La plupart des robots conversationnels à intelligence artificielle sont « apatrides », c’est-à-dire qu’ils traitent chaque nouvelle demande comme une ardoise vierge et ne sont pas programmés pour se souvenir ou apprendre de leurs conversations précédentes. Mais ChatGPT peut se souvenir de ce qu’un utilisateur lui a dit auparavant, ce qui pourrait permettre de créer des robots de thérapie personnalisés, par exemple.

Les limites du robot

ChatGPT n’est pas parfait, tant s’en faut. La façon dont il génère les réponses – en termes extrêmement simplifiés, en faisant des suppositions probabilistes sur les bouts de texte qui vont ensemble dans une séquence, sur la base d’un modèle statistique formé sur des milliards d’exemples de texte tirés de tout l’internet – le rend susceptible de donner de mauvaises réponses, même sur des problèmes mathématiques apparemment simples. (Lundi, les modérateurs de Stack Overflow, un site web destiné aux programmeurs, ont temporairement interdit aux utilisateurs de soumettre des réponses générées avec ChatGPT, affirmant que le site avait été inondé de soumissions incorrectes ou incomplètes.)

Contrairement à Google, ChatGPT n’explore pas le web à la recherche d’informations sur l’actualité, et ses connaissances se limitent à ce qu’il a appris avant 2021, ce qui fait que certaines de ses réponses semblent dépassées. (Lorsque je lui ai demandé d’écrire le monologue d’ouverture d’une émission de fin de soirée, par exemple, il a proposé plusieurs blagues d’actualité sur le retrait de l’ancien président Donald Trump de l’accord de Paris sur le climat.) Étant donné que ses données d’entraînement comprennent des milliards d’exemples d’opinions humaines, représentant tous les points de vue imaginables, il est aussi, dans un certain sens, un modéré par conception. Par exemple, sans qu’il y soit explicitement invité, il est difficile d’obtenir de ChatGPT une opinion tranchée sur des débats politiques passionnants ; en général, vous obtiendrez un résumé impartial des opinions de chaque camp.

Il y a aussi beaucoup de choses que ChatGPT ne fera pas, par principe. OpenAI a programmé le robot pour qu’il refuse les « demandes inappropriées », une catégorie nébuleuse qui semble inclure des interdictions telles que la génération d’instructions pour des activités illégales.

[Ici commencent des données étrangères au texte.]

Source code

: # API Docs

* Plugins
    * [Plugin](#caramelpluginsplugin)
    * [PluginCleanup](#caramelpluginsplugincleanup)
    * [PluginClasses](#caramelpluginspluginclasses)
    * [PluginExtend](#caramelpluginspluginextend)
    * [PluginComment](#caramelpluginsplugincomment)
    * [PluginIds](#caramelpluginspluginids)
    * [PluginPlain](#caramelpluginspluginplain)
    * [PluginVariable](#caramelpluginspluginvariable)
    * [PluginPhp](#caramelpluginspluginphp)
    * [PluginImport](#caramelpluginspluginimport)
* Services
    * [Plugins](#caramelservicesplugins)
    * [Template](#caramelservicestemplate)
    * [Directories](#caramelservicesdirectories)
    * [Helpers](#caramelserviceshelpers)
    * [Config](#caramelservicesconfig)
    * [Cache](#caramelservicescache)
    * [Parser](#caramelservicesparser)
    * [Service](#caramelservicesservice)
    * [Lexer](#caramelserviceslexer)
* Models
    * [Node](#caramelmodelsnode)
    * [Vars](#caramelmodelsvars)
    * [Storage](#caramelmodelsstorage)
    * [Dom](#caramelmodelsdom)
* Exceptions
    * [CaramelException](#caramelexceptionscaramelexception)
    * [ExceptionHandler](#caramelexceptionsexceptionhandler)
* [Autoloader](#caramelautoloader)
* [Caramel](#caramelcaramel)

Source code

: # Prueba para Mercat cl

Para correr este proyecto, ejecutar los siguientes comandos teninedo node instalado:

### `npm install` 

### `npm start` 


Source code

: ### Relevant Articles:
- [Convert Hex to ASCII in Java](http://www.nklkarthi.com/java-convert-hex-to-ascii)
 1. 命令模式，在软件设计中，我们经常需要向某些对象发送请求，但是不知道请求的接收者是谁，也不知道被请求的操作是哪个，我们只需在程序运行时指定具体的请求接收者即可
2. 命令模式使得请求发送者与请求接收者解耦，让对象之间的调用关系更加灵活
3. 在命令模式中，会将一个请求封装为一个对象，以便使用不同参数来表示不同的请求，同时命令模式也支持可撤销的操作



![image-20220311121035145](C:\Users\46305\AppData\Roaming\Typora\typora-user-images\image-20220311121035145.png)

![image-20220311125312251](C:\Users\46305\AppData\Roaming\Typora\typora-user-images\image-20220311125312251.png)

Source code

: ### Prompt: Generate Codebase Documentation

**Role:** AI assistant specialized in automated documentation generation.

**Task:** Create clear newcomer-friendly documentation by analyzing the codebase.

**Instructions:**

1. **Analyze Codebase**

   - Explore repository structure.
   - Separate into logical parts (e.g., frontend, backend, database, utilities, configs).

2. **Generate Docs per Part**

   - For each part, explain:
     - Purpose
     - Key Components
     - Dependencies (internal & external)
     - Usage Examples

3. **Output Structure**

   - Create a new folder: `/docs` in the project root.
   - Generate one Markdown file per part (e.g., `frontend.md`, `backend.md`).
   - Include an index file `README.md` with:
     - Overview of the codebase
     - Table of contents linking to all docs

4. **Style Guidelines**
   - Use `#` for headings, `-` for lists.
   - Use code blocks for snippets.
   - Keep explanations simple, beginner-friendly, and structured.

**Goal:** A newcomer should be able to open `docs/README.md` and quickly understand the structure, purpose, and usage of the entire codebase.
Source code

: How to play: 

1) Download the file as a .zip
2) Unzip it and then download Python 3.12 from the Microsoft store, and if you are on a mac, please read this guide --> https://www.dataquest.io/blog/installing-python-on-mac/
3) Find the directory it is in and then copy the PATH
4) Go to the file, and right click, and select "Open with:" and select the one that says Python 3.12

Mais les utilisateurs ont trouvé des moyens de contourner bon nombre de ces garde-fous, notamment en reformulant une demande d’instructions illicites sous la forme d’une expérience de pensée hypothétique, en demandant au robot d’écrire une scène de théâtre ou en lui demandant de désactiver ses propres dispositifs de sécurité.

Les implications sociétales potentielles de ChatGPT sont trop importantes pour tenir dans une seule chronique. Peut-être s’agit-il, comme l’ont affirmé certains commentateurs, du début de la fin de tous les cols blancs du travail intellectuel et d’un précurseur du chômage de masse. Peut-être s’agit-il simplement d’un outil astucieux qui sera surtout utilisé par les étudiants, les plaisantins de Twitter et les services à la clientèle jusqu’à ce qu’il soit dépassé par quelque chose de plus grand et de meilleur.

Personnellement, j’essaie encore de me faire à l’idée que ChatGPT – un chatbot qui, selon certains, pourrait rendre Google obsolète et qui est déjà comparé à l’iPhone en termes d’impact potentiel sur la société – n’est même pas le meilleur modèle d’IA d’OpenAI. Il s’agit plutôt de GPT-4, la prochaine incarnation du grand modèle linguistique de l’entreprise, dont la sortie est prévue pour l’année prochaine.

Nous ne sommes pas prêts.

Cet article a été initialement publié dans le New York Times.